Lounis Aït Menguellet a la réputation de transgresser la fonction première du langage : il déracine les mots, les dévoient de leur emploi habituel pour les affubler d'une portée sémantique originale. Au lieu de se servir des mots, il les sert sans parcimonie. Il rompt ainsi avec l'accoutumance et sort des sentiers parfois éculés par un usage abusif des schémas et sujets récurrents.
La musique de Menguellet se reconnaît dès les premières notes arrachées à sa guitare ; des mélodies linéaires, et dénuées de toute aspérité. D'aucuns trouvent, pourtant, la cyclicité des airs comme un manque d'originalité et / ou d'inspiration musicales. «Je suis d'abord un parolier, mon premier souci est de soigner le contenu de ma chanson pour le présenter dans la meilleure forme qui lui convienne», répondait-il dans une interview. Le texte occupe, en effet, une place prépondérante puisqu'il est porteur d'un message, d'une morale, d'un enseignement, parce que Menguellet est considéré tour à tour comme poète, pédagogue, transmetteur de savoirs et témoin avisé d'une société en mutation périlleuse.
Ce barde rompu aux subtilités de la tradition orale entretient un rapport charnel avec les textes qu'il porte à maturité avec sollicitude. Il privilégie le sens de la formule et de la rime qui égayent à souhait la sensibilité des auditeurs et interpellent la conscience collective des siens. Menguellet vit, tel un ascète, reclus le temps de la gestation intellectuelle, poétique avant de partager le fruit de ses cogitations et recherches avec son public qui souvent s'impatiente et réclame sa voix.
Ses aînés découvraient en 1968 un artiste fin et adepte du verbe ciselé ; un jeune qui avait le toupet de chanter des sujets délicats, alors que ses contemporains se réjouissaient d'avoir un porte-parole averti, un poète qui racontait leurs frustrations, leurs rêves et leurs amours et les plus jeunes, quant à eux, méditent encore ses leçons de vie et s'enquièrent sur le sens de telle ou telle maxime, sur l'interprétation de telle ou telle allusion.
La conjoncture politique de ces dernières décennies pousse certains artistes à prendre part aux débats et aux changements majeurs de la société algérienne, et Lounis Aït Menguellet ne peut rester en marge des préoccupations de ses concitoyens.
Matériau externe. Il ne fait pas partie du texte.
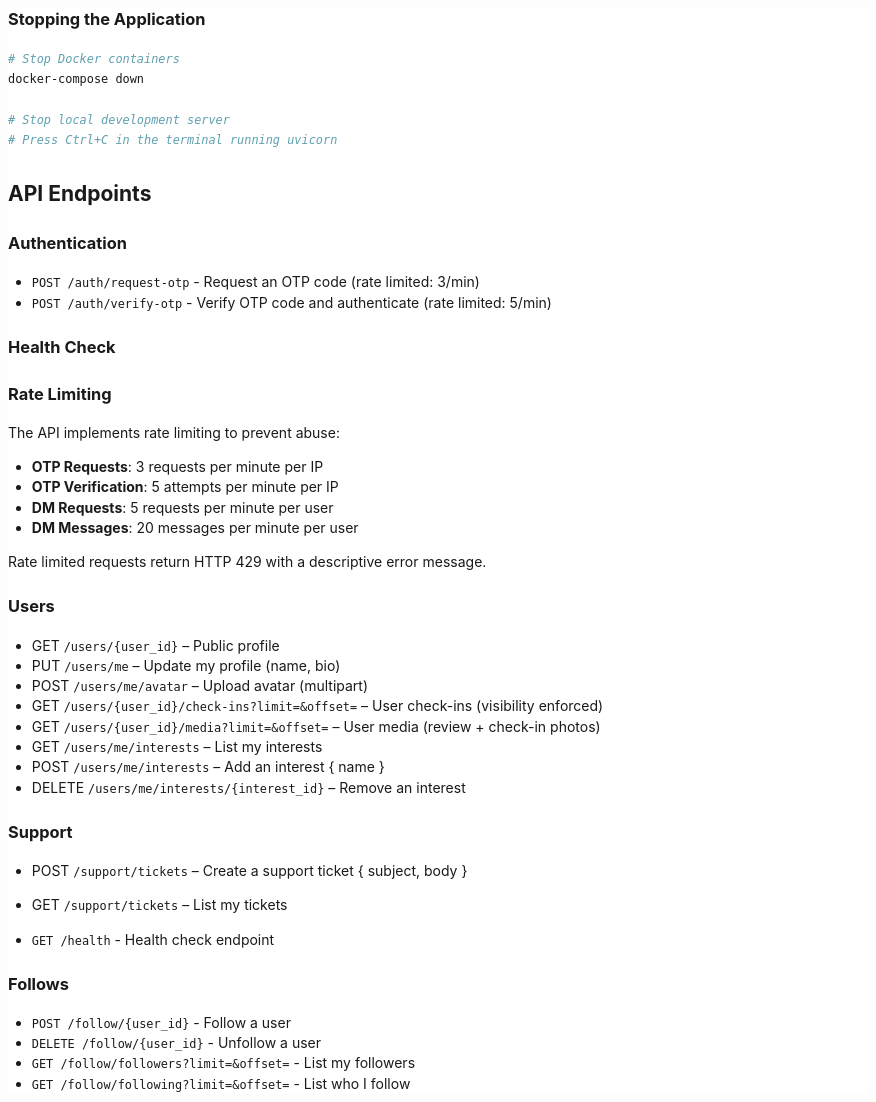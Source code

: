 ### Stopping the Application

```bash
# Stop Docker containers
docker-compose down

# Stop local development server
# Press Ctrl+C in the terminal running uvicorn
```

## API Endpoints

### Authentication

- `POST /auth/request-otp` - Request an OTP code (rate limited: 3/min)
- `POST /auth/verify-otp` - Verify OTP code and authenticate (rate limited: 5/min)

### Health Check

### Rate Limiting

The API implements rate limiting to prevent abuse:

- **OTP Requests**: 3 requests per minute per IP
- **OTP Verification**: 5 attempts per minute per IP
- **DM Requests**: 5 requests per minute per user
- **DM Messages**: 20 messages per minute per user

Rate limited requests return HTTP 429 with a descriptive error message.

### Users

- GET `/users/{user_id}` – Public profile
- PUT `/users/me` – Update my profile (name, bio)
- POST `/users/me/avatar` – Upload avatar (multipart)
- GET `/users/{user_id}/check-ins?limit=&offset=` – User check-ins (visibility enforced)
- GET `/users/{user_id}/media?limit=&offset=` – User media (review + check-in photos)
- GET `/users/me/interests` – List my interests
- POST `/users/me/interests` – Add an interest { name }
- DELETE `/users/me/interests/{interest_id}` – Remove an interest

### Support

- POST `/support/tickets` – Create a support ticket { subject, body }
- GET `/support/tickets` – List my tickets

- `GET /health` - Health check endpoint

### Follows

- `POST /follow/{user_id}` - Follow a user
- `DELETE /follow/{user_id}` - Unfollow a user
- `GET /follow/followers?limit=&offset=` - List my followers
- `GET /follow/following?limit=&offset=` - List who I follow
Il s'adresse alors aux hommes et aux femmes lucides et réfléchis, car ceux-là ont pour habitude de puiser dans l'intelligence et la clairvoyance du poète pour mieux expliquer le monde et faire face aux péripéties de la vie, aux injustices des hommes.
D'autres, en revanche, s'enfoncent dans les ténèbres du "Ddine amcum" qui enrôle à tour de bras les êtres fragiles et pervertis, ceux-là même qui préfèrent s'inventer une autre Histoire à l'antipode de la culture et des racines berbères. A ces égarés et aux autres, Menguellet prodigue avec un soupçon de subversion et de pédagogie sa vision des choses en espérant que les mentalités prennent de la hauteur et que la société devienne épanouie.
"Je suis l'aède qui dit tout/que rien n'arrête dans sa route/ et qui s'en va de porte en porte/ dire partout la vérité", ainsi le rappelait-il dans Ameddah, l'aède.